If you have to use Python only, you'll need to keep track of the chunks of time indices that the individual files form to make the full time series. 58400/4 = 14600 time steps per file. So you'll have another loop to read in each individual file and store the corresponding slice of times, i.e. the first file will populate 0-14599, the second 14600-29199, etc.

N1B4
  • 3,377
  • 1
  • 21
  • 24
  • 1
    Finally figured out the NCO and it is perfect. Code works great. Thank you so much. – LCook Jun 25 '15 at 21:52
  • Great, you can also choose to check off my answer as the one that solved your problem then. – N1B4 Jun 26 '15 at 22:08
4

You can easily merge multiple netCDF files into one using netCDF4 package in Python. See example below:

I have four netCDF files like 1.nc, 2.nc, 3.nc, 4.nc. Using command below all four files will be merge into one dataset.

import netCDF4
from netCDF4 import Dataset

dataset = netCDF4.MFDataset(['1.nc','2.nc','3.nc','4.nc'])
Dimitry Ernot
  • 6,256
  • 2
  • 25
  • 37
3

I prefer xarray's approach

ds = xr.open_mfdataset('nc_*.nc', combine = 'by_coord', concat_dim = 'time')

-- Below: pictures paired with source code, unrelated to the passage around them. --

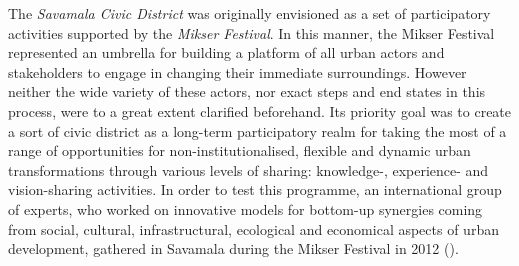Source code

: \documentclass[11pt]{report}
\begin{document}
The \textit{Savamala Civic District} was originally envisioned as a set of participatory activities supported by the \textit{Mikser Festival}. In this manner, the Mikser Festival represented an umbrella for building a platform of all urban actors and stakeholders to engage in changing their immediate surroundings. However neither the wide variety of these actors, nor exact steps and end states in this process, were to a great extent clarified beforehand.
Its priority goal was to create a sort of civic district as a long-term participatory realm for taking the most of a range of opportunities for non-institutionalised, flexible and dynamic urban transformations through various levels of sharing: knowledge-, experience- and vision-sharing activities. In order to test this programme, an international group of experts, who worked on innovative models for bottom-up synergies coming from social, cultural, infrastructural, ecological and economical aspects of urban development, gathered in Savamala during the Mikser Festival in 2012 (\href{Cvetinovic}{\citealt{cvetinovic_engine_2013}}).
\end{document}
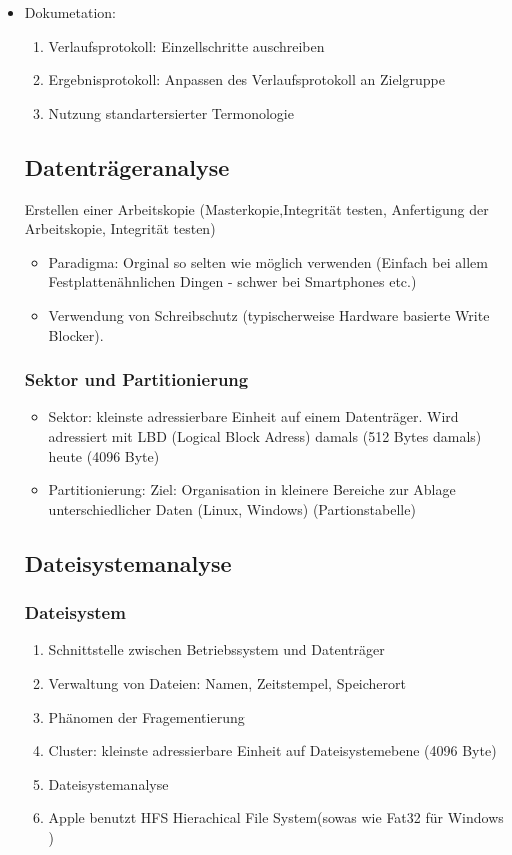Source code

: \documentclass[a4paper,10pt]{scrartcl}
\begin{document}
\begin{itemize}
\item Dokumetation:
\begin{enumerate}
 \item Verlaufsprotokoll: Einzellschritte auschreiben
 \item Ergebnisprotokoll: Anpassen des Verlaufsprotokoll an Zielgruppe
 \item Nutzung standartersierter Termonologie
\end{enumerate}

\subsection{Datenträgeranalyse}

Erstellen einer Arbeitskopie (Masterkopie,Integrität testen, Anfertigung der Arbeitskopie, Integrität testen)
\begin{itemize}
 \item Paradigma: Orginal so selten wie möglich verwenden (Einfach bei allem Festplattenähnlichen Dingen - schwer bei Smartphones etc.)
 \item Verwendung von Schreibschutz (typischerweise Hardware basierte Write Blocker).
\end{itemize}

\subsubsection{Sektor und Partitionierung}
\begin{itemize}
 \item Sektor: kleinste adressierbare Einheit auf einem Datenträger. Wird adressiert mit LBD (Logical Block Adress) damals (512 Bytes damals) heute (4096 Byte)
 \item Partitionierung: Ziel: Organisation in kleinere Bereiche zur Ablage unterschiedlicher Daten (Linux, Windows) (Partionstabelle)
\end{itemize}
\subsection{Dateisystemanalyse}


\subsubsection{Dateisystem}
\begin{enumerate}
 \item Schnittstelle zwischen Betriebssystem und Datenträger
 \item Verwaltung von Dateien: Namen, Zeitstempel, Speicherort
 \item Phänomen der Fragementierung
 \item Cluster: kleinste adressierbare Einheit auf Dateisystemebene (4096 Byte)
 \item Dateisystemanalyse
 \item Apple benutzt HFS Hierachical File System(sowas wie Fat32 für Windows )
\end{enumerate}


\end{itemize}




 
\end{document}
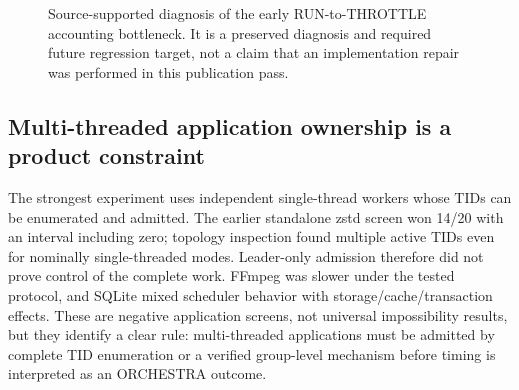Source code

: \documentclass[10pt,letterpaper,twocolumn]{article}
\begin{document}
\begin{figure}[t]
\centering
{}
\caption{Source-supported diagnosis of the early RUN-to-THROTTLE accounting bottleneck. It is a preserved diagnosis and required future regression target, not a claim that an implementation repair was performed in this publication pass.}
\label{fig:throttle-bottleneck}
\end{figure}

\subsection{Multi-threaded application ownership is a product constraint}

The strongest experiment uses independent single-thread workers whose TIDs can be enumerated and admitted. The earlier standalone zstd screen won 14/20 with an interval including zero; topology inspection found multiple active TIDs even for nominally single-threaded modes. Leader-only admission therefore did not prove control of the complete work. FFmpeg was slower under the tested protocol, and SQLite mixed scheduler behavior with storage/cache/transaction effects. These are negative application screens, not universal impossibility results, but they identify a clear rule: multi-threaded applications must be admitted by complete TID enumeration or a verified group-level mechanism before timing is interpreted as an ORCHESTRA outcome.
\end{document}
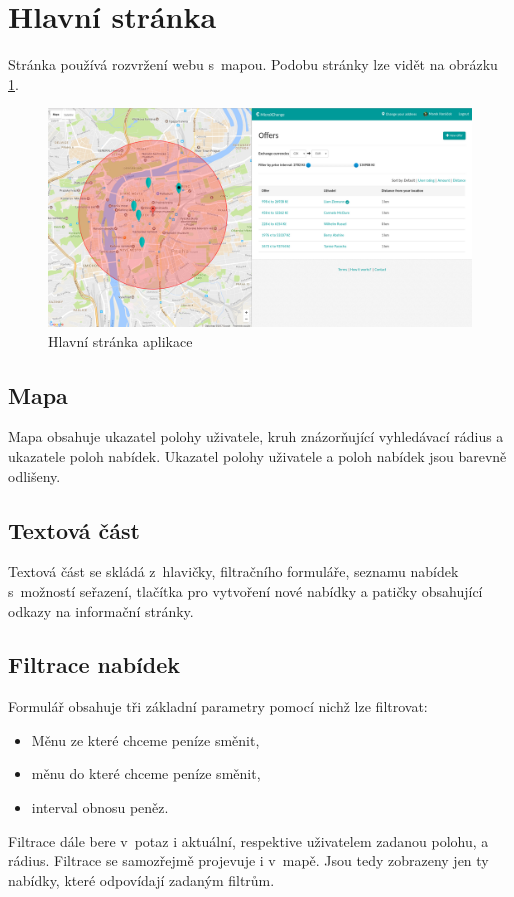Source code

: \section{Hlavní stránka}

\label{nur:homepage}
Stránka používá rozvržení webu s~mapou. Podobu stránky lze vidět na obrázku \ref{fig:tur:homepage}.

\begin{figure}[!h]
    \centering
    \includegraphics[width=1.0\textwidth]{media/tur/homepage.png}
    \caption{Hlavní stránka aplikace}
    \label{fig:tur:homepage}
\end{figure}

\subsection{Mapa}
Mapa obsahuje ukazatel polohy uživatele, kruh znázorňující vyhledávací rádius a ukazatele poloh nabídek. Ukazatel polohy uživatele a poloh nabídek jsou barevně odlišeny.

\subsection{Textová část}
Textová část se skládá z~hlavičky, filtračního formuláře, seznamu nabídek s~možností seřazení, tlačítka pro vytvoření nové nabídky a patičky obsahující odkazy na informační stránky.

\subsection{Filtrace nabídek}
Formulář obsahuje tři základní parametry pomocí nichž lze filtrovat:
\begin{itemize}
	\item Měnu ze které chceme peníze směnit,
	\item měnu do které chceme peníze směnit,
	\item interval obnosu peněz.
\end{itemize}
Filtrace dále bere v~potaz i aktuální, respektive uživatelem zadanou polohu, a rádius. Filtrace se samozřejmě projevuje i v~mapě. Jsou tedy zobrazeny jen ty nabídky, které odpovídají zadaným filtrům.

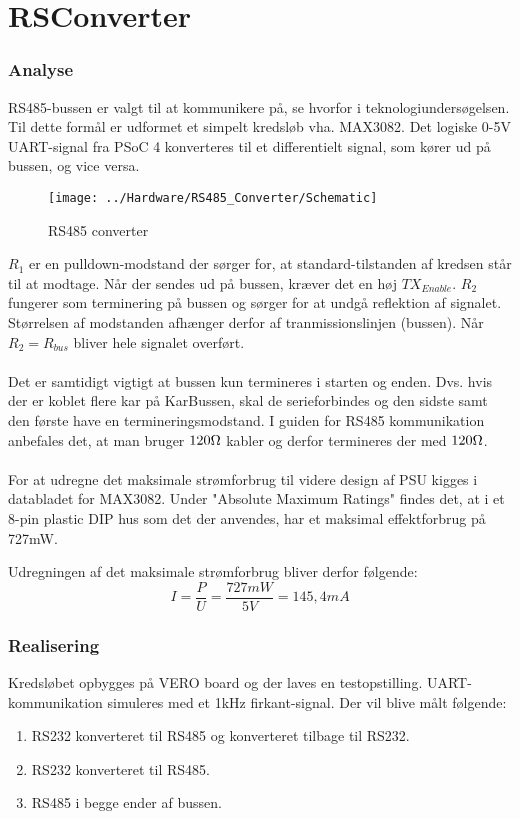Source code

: \section{RSConverter}
\subsubsection{Analyse}
RS485-bussen er valgt til at kommunikere på, se hvorfor i teknologiundersøgelsen. Til dette formål er udformet et simpelt kredsløb vha. MAX3082. Det logiske 0-5V UART-signal fra PSoC 4 konverteres til et differentielt signal, som kører ud på bussen, og vice versa.

\begin{figure}[H]
	\centering
	\texttt{[image: ../Hardware/RS485\_Converter/Schematic]}
	\caption{RS485 converter}
	\label{photo:RS485converter}
\end{figure}

$R_1$ er en pulldown-modstand der sørger for, at standard-tilstanden af kredsen står til at modtage. Når der sendes ud på bussen, kræver det en høj $TX_{Enable}$. $R_2$ fungerer som terminering på bussen og sørger for at undgå reflektion af signalet. Størrelsen af modstanden afhænger derfor af tranmissionslinjen (bussen). Når $R_2 = R_{bus}$ bliver hele signalet overført. 
\\\\
Det er samtidigt vigtigt at bussen kun termineres i starten og enden. Dvs. hvis der er koblet flere kar på KarBussen, skal de serieforbindes og den sidste samt den første have en termineringsmodstand. I guiden for RS485 kommunikation anbefales det, at man bruger $120\ohm$ kabler og derfor termineres der med $120\ohm$. 
\\\\
For at udregne det maksimale strømforbrug til videre design af PSU kigges i databladet for MAX3082. Under "Absolute Maximum Ratings" findes det, at i et 8-pin plastic DIP hus som det der anvendes, har et maksimal effektforbrug på 727mW.

Udregningen af det maksimale strømforbrug bliver derfor følgende:
\begin{equation}
	I = \frac{P}{U} = \frac{727mW}{5V} = 145,4mA
\end{equation}


\subsubsection{Realisering}
Kredsløbet opbygges på VERO board og der laves en testopstilling. UART-kommunikation simuleres med et 1kHz firkant-signal. Der vil blive målt følgende:
\begin{enumerate}
\item RS232 konverteret til RS485 og konverteret tilbage til RS232.
\item RS232 konverteret til RS485.
\item RS485 i begge ender af bussen.
\end{enumerate}

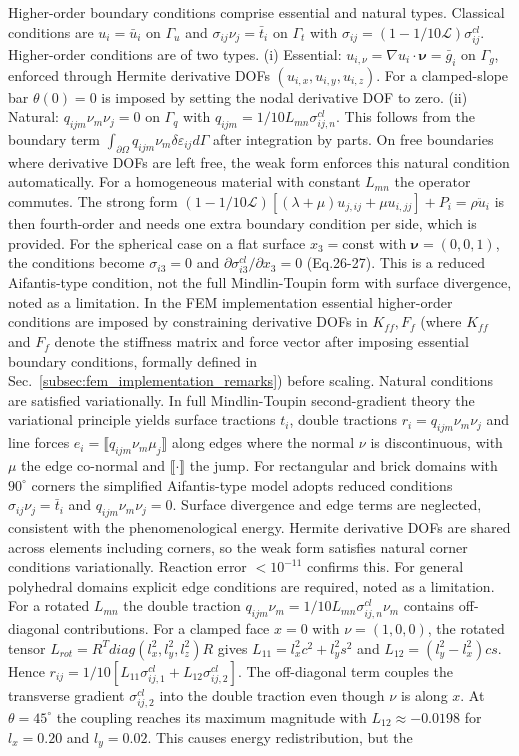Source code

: \documentclass[final,3p,times,fleqn]{elsarticle}
\begin{document}
Higher-order boundary conditions comprise essential and natural types. Classical conditions are $u_i=\bar{u}_i$ on $\Gamma_u$ and $\sigma_{ij}\nu_j=\bar{t}_i$ on $\Gamma_t$ with $\sigma_{ij}=(1-1/10\mathcal{L})\sigma^{cl}_{ij}$. Higher-order conditions are of two types. (i) Essential: $u_{i,\nu}=\nabla u_i\cdot\boldsymbol{\nu}=\bar{g}_i$ on $\Gamma_g$, enforced through Hermite derivative DOFs $(u_{i,x},u_{i,y},u_{i,z})$. For a clamped-slope bar $\theta(0)=0$ is imposed by setting the nodal derivative DOF to zero. (ii) Natural: $q_{ijm}\nu_m\nu_j=0$ on $\Gamma_q$ with $q_{ijm}=1/10 L_{mn}\sigma^{cl}_{ij,n}$. This follows from the boundary term $\int_{\partial\Omega} q_{ijm}\nu_m\delta\varepsilon_{ij} d\Gamma$ after integration by parts. On free boundaries where derivative DOFs are left free, the weak form enforces this natural condition automatically. For a homogeneous material with constant $L_{mn}$ the operator commutes. The strong form $(1-1/10\mathcal{L})[(\lambda+\mu)u_{j,ij}+\mu u_{i,jj}]+P_i=\rho\ddot{u}_i$ is then fourth-order and needs one extra boundary condition per side, which is provided. For the spherical case on a flat surface $x_3=$const with $\boldsymbol{\nu}=(0,0,1)$, the conditions become $\sigma_{i3}=0$ and $\partial\sigma^{cl}_{i3}/\partial x_3=0$ (Eq.26-27). This is a reduced Aifantis-type condition, not the full Mindlin-Toupin form with surface divergence, noted as a limitation. In the FEM implementation essential higher-order conditions are imposed by constraining derivative DOFs in $K_{ff},F_f$ (where $K_{ff}$ and $F_f$ denote the stiffness matrix and force vector after imposing essential boundary conditions, formally defined in Sec.~\ref{subsec:fem_implementation_remarks}) before scaling. Natural conditions are satisfied variationally. In full Mindlin-Toupin second-gradient theory the variational principle yields surface tractions $t_i$, double tractions $r_i=q_{ijm}\nu_m\nu_j$ and line forces $e_i=\llbracket q_{ijm}\nu_m\mu_j\rrbracket$ along edges where the normal $\nu$ is discontinuous, with $\mu$ the edge co-normal and $\llbracket\cdot\rrbracket$ the jump. For rectangular and brick domains with $90^\circ$ corners the simplified Aifantis-type model adopts reduced conditions $\sigma_{ij}\nu_j=\bar{t}_i$ and $q_{ijm}\nu_m\nu_j=0$. Surface divergence and edge terms are neglected, consistent with the phenomenological energy. Hermite derivative DOFs are shared across elements including corners, so the weak form satisfies natural corner conditions variationally. Reaction error $<10^{-11}$ confirms this. For general polyhedral domains explicit edge conditions are required, noted as a limitation. For a rotated $L_{mn}$ the double traction $q_{ijm}\nu_m=1/10 L_{mn}\sigma^{cl}_{ij,n}\nu_m$ contains off-diagonal contributions. For a clamped face $x=0$ with $\nu=(1,0,0)$, the rotated tensor $L_{rot}=R^T diag(l_x^2,l_y^2,l_z^2)R$ gives $L_{11}=l_x^2c^2+l_y^2s^2$ and $L_{12}=(l_y^2-l_x^2)cs$. Hence $r_{ij}=1/10[L_{11}\sigma^{cl}_{ij,1}+L_{12}\sigma^{cl}_{ij,2}]$. The off-diagonal term couples the transverse gradient $\sigma^{cl}_{ij,2}$ into the double traction even though $\nu$ is along $x$. At $\theta=45^\circ$ the coupling reaches its maximum magnitude with $L_{12}\approx-0.0198$ for $l_x=0.20$ and $l_y=0.02$. This causes energy redistribution, but the 
\end{document}
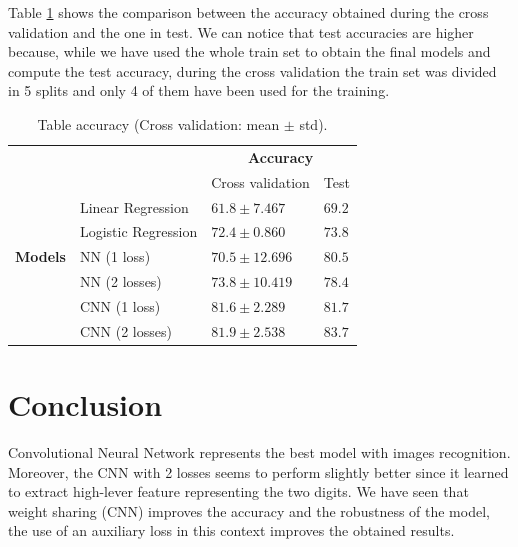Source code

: \documentclass[journal, a4paper]{IEEEtran}
\begin{document}
Table \ref{table:accuracy} shows the comparison between the accuracy obtained during the cross validation and the one in test. We can notice that test accuracies are higher because, while we have used the whole train set to obtain the final models and compute the test accuracy, during the cross validation the train set was divided in 5 splits and only 4 of them have been used for the training.
\begin{table}
\centering
\caption{Table accuracy (Cross validation: mean $\pm$ std).}
\label{table:accuracy}
\begin{tabular}{|l|l|l|l|} 
\cline{3-4}
\multicolumn{1}{l}{} &                     & \multicolumn{2}{c|}{\textbf{Accuracy}}  \\ 
\cline{3-4}
\multicolumn{1}{l}{} &                     & Cross validation & Test                 \\ 
\hline
                     & Linear Regression   & $61.8\pm7.467$    & $69.2$                 \\ 
\cline{2-4}
     & Logistic Regression & $72.4 \pm0.860$    & $73.8$                 \\ 
\cline{2-4}
\textbf{Models}    & NN (1 loss)~        & $70.5 \pm12.696$   & $80.5$                 \\ 
\cline{2-4}
                     & NN (2 losses)~      & $73.8 \pm10.419$   & $78.4$                 \\ 
\cline{2-4}
                     & CNN (1 loss)~       & $81.6 \pm2.289$    & $81.7$                 \\ 
\cline{2-4}
                     & CNN (2 losses)      & $81.9 \pm2.538$    & $83.7$                 \\
\hline
\end{tabular}
\end{table}

\section{Conclusion}
\label{sec:conclusion}
Convolutional Neural Network represents the best model with images recognition. Moreover, the CNN with 2 losses seems to perform slightly better since it learned to extract high-lever feature representing the two digits. We have seen that weight sharing (CNN) improves the accuracy and the robustness of the model, the use of an auxiliary loss in this context improves the obtained results.

\end{document}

ds.to_netcdf('nc_combined.nc') # Export netcdf file
2

In parallel to the answer of N1B4, you can also concatenate 4 files along their time dimension using CDO from the command line

cdo mergetime precip1.nc precip2.nc precip3.nc precip4.nc merged_file.nc 

or with wildcards

cdo mergetime precip?.nc merged_file.nc 

and then proceed to read it in as per that answer.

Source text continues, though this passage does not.